Mieux diriger:"je dois motiver mon équipe pour une écheance cruciale"

Privé de titulaires incontestés, à la recherche de joueurs aux postes clés, à la tête d'un collectif fatigué, Bernard Laporte mobilise sa science du ballon ovale pour bâtir une équipe conquérante pour la Coupe du monde. " Etre coach, c'est d'abord ne pas se mentir ", assure-t-il. Un message pour les managers ? Ses recettes pour rebondir.

SELECTIONNER LES MEILLEURS
" Le plus dur est de faire la sélection des meilleurs joueurs pour chaque poste. Je les décèle en supervisant tous les matchs de clubs. Après, il faut préparer les rencontres. On ne peut pas être un entraîneur si on n'aime pas les autres pour les rendre plus performants et amener l'équipe à 120 % de ses moyens. Le rugby est un sport de combat. L'engagement physique est déterminant. Il y a une notion d'usure physique de l'adversaire. Ce sont les hommes qui gagnent, pas le système de jeu. Cela demande de la générosité, du courage, de la solidarité et un travail quotidien. L'aisance vient de la répétition des gestes fondamentaux. On ne peut s'entraîner sans conviction et en avoir sur le terrain. Une équipe à une âme. Lorsque le courant passe, les forces s'additionnent. "

FAVORISER LA COHESION
" Le coach est un professionnel de l'écoute. Je dois donc instaurer une capacité d'échange permanente entre le staff et les joueurs. Je ne dois jamais laisser de non-dits. J'aime les individus francs. C'est le point de départ de la cohésion. En tant qu'entraîneur, je dois solliciter l'écoute. Je suis celui qui sélectionne, c'est donc à moi d'aller vers les joueurs. L'écoute, il faut la déclencher par la discussion, en s'appuyant sur un groupe de 4 à 5 joueurs exemplaires, qui constitue un réseau de débriefing permanent pour déceler les problèmes. J'explique pourquoi je sélectionne tel joueur et écarte tel autre. Ce qui ne veut pas dire que je fais toujours les bons choix ! Mais être exemplaire, c'est expliquer. Et il faut rester vigilant pour ne pas laisser pourrir la situation. Sinon, ce n'est plus gérable. "

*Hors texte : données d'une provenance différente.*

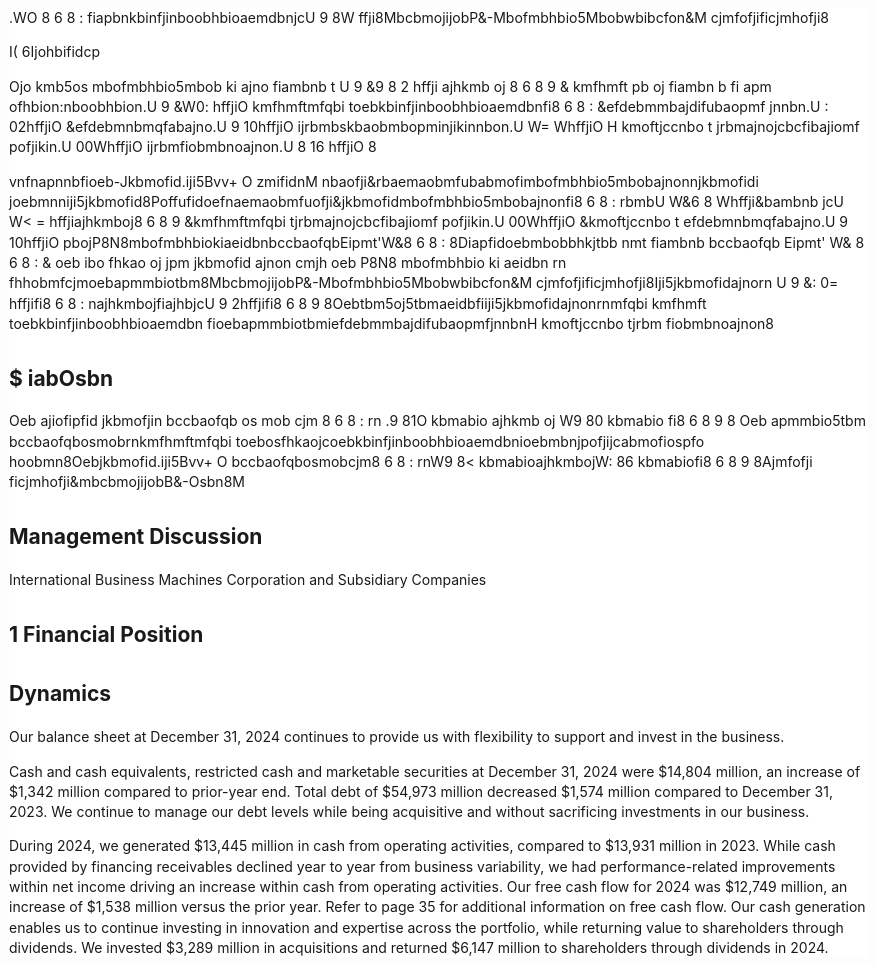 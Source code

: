 .WO 8 6 8 : fiapbnkbinfjinboobhbioaemdbnjcU 9 8W ffji8MbcbmojijobP&-Mbofmbhbio5Mbobwbibcfon&M cjmfofjificjmhofji8

I( 6Ijohbifidcp

Ojo kmb5os mbofmbhbio5mbob ki ajno fiambnb t U 9 &9 8 2 hffji ajhkmb oj 8 6 8 9 & kmfhmft pb oj fiambn b fi apm ofhbion:nboobhbion.U 9 &W0: hffjiO kmfhmftmfqbi toebkbinfjinboobhbioaemdbnfi8 6 8 : &efdebmmbajdifubaopmf jnnbn.U : 02hffjiO &efdebmnbmqfabajno.U 9 10hffjiO ijrbmbskbaobmbopminjikinnbon.U W= WhffjiO H kmoftjccnbo t jrbmajnojcbcfibajiomf pofjikin.U 00WhffjiO ijrbmfiobmbnoajnon.U 8 16 hffjiO 8

vnfnapnnbfioeb-Jkbmofid.iji5Bvv+ O zmifidnM nbaofji&rbaemaobmfubabmofimbofmbhbio5mbobajnonnjkbmofidi joebmnniji5jkbmofid8Poffufidoefnaemaobmfuofji&jkbmofidmbofmbhbio5mbobajnonfi8 6 8 : rbmbU W&6 8 Whffji&bambnb jcU W< = hffjiajhkmboj8 6 8 9 &kmfhmftmfqbi tjrbmajnojcbcfibajiomf pofjikin.U 00WhffjiO &kmoftjccnbo t efdebmnbmqfabajno.U 9 10hffjiO pbojP8N8mbofmbhbiokiaeidbnbccbaofqbEipmt'W&8 6 8 : 8Diapfidoebmbobbhkjtbb nmt fiambnb bccbaofqb Eipmt' W& 8 6 8 : & oeb ibo fhkao oj jpm jkbmofid ajnon cmjh oeb P8N8 mbofmbhbio ki aeidbn rn fhhobmfcjmoebapmmbiotbm8MbcbmojijobP&-Mbofmbhbio5Mbobwbibcfon&M cjmfofjificjmhofji8Iji5jkbmofidajnorn U 9 &: 0= hffjifi8 6 8 : najhkmbojfiajhbjcU 9 2hffjifi8 6 8 9 8Oebtbm5oj5tbmaeidbfiiji5jkbmofidajnonrnmfqbi kmfhmft toebkbinfjinboobhbioaemdbn fioebapmmbiotbmiefdebmmbajdifubaopmfjnnbnH kmoftjccnbo tjrbm fiobmbnoajnon8

## $ iabOsbn

Oeb ajiofipfid jkbmofjin bccbaofqb os mob cjm 8 6 8 : rn .9 81O kbmabio ajhkmb oj W9 80 kbmabio fi8 6 8 9 8 Oeb apmmbio5tbm bccbaofqbosmobrnkmfhmftmfqbi toebosfhkaojcoebkbinfjinboobhbioaemdbnioebmbnjpofjijcabmofiospfo hoobmn8Oebjkbmofid.iji5Bvv+ O bccbaofqbosmobcjm8 6 8 : rnW9 8< kbmabioajhkmbojW: 86 kbmabiofi8 6 8 9 8Ajmfofji ficjmhofji&mbcbmojijobB&-Osbn8M

## Management Discussion

International Business Machines Corporation and Subsidiary Companies

## 1 Financial Position

## Dynamics

Our balance sheet at December 31, 2024 continues to provide us with flexibility to support and invest in the business.

Cash and cash equivalents, restricted cash and marketable securities at December 31, 2024 were $14,804 million, an increase of $1,342 million compared to prior-year end. Total debt of $54,973 million decreased $1,574 million compared to December 31, 2023. We continue to manage our debt levels while being acquisitive and without sacrificing investments in our business.

During 2024, we generated $13,445 million in cash from operating activities, compared to $13,931 million in 2023. While cash provided by financing receivables declined year to year from business variability, we had performance-related improvements within net income driving an increase within cash from operating activities. Our free cash flow for 2024 was $12,749 million, an increase of $1,538 million versus the prior year. Refer to page 35 for additional information on free cash flow. Our cash generation enables us to continue investing in innovation and expertise across the portfolio, while returning value to shareholders through dividends. We invested $3,289 million in acquisitions and returned $6,147 million to shareholders through dividends in 2024.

L'ENTRAINEUR DOIT ETRE ENTRAINANT
" Derrière le mot entraîneur, il y a entraînant. Je dois donc créer les conditions de la motivation et la transmettre dans la bonne humeur. Si mes joueurs arrivent sur le terrain avec entrain, le match est à moitié gagné. Pour éviter la monotonie et la lassitude de l'entraînement, je m'entoure d'un staff technique (diététiciens, masseurs etc.) qui a aussi un rôle clé. Au début, j'ai commencé sans adjoint car je ne connaissais pas les autres entraîneurs. Alors j'ai fait un tour de France des clubs pour les rencontrer. J'ai mis deux ans avant de composer mon staff. Je ne voulais pas me tromper et me séparer d'un adjoint après quelques mois. L'effet aurait été désastreux sur le groupe. J'ai choisi mes adjoints en fonction de mon idée du rugby et de la vie. Tout est sain et cohérent entre nous. Les joueurs le perçoivent. C'est ensemble que l'on progresse.